BEGIN Records supplied

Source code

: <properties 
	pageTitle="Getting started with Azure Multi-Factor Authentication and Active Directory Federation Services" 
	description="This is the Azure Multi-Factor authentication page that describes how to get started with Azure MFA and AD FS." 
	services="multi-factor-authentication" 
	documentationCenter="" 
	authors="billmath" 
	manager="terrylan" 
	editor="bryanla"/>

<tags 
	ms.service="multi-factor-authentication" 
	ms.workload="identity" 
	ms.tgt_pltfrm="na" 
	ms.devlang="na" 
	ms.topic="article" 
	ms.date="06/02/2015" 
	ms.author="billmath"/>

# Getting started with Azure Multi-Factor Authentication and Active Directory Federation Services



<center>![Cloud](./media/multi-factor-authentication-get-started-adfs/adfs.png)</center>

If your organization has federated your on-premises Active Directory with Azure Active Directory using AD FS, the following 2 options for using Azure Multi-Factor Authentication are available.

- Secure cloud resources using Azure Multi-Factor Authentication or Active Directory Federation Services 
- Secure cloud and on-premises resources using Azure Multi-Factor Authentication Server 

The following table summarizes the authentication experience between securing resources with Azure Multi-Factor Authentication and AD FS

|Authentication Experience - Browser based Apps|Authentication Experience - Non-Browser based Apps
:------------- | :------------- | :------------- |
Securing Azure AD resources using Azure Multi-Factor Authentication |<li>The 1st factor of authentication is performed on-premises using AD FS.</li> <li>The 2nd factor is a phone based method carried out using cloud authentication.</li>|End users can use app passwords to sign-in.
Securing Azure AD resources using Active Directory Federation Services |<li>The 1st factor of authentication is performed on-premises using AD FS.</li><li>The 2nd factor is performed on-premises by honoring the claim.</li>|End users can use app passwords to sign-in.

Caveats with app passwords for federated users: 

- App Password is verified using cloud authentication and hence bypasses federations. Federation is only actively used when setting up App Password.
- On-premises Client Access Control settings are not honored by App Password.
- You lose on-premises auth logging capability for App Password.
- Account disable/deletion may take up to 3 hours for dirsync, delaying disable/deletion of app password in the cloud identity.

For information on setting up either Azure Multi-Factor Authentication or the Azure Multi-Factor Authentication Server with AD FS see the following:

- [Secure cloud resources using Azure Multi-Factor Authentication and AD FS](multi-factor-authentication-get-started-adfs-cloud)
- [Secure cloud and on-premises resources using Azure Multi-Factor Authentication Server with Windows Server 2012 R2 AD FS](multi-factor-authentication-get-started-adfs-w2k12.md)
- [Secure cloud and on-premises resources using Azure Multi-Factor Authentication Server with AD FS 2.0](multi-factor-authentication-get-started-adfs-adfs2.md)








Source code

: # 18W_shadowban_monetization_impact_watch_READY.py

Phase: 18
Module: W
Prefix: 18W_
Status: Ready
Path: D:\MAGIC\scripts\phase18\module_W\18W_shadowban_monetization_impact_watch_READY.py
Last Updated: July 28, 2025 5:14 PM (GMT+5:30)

END Records supplied

Work task = Reproduce, word for word, the lines of the data from the one that contains "Prefix: 18W_" to the end, both ends included.

Task solution =
Prefix: 18W_
Status: Ready
Path: D:\MAGIC\scripts\phase18\module_W\18W_shadowban_monetization_impact_watch_READY.py
Last Updated: July 28, 2025 5:14 PM (GMT+5:30)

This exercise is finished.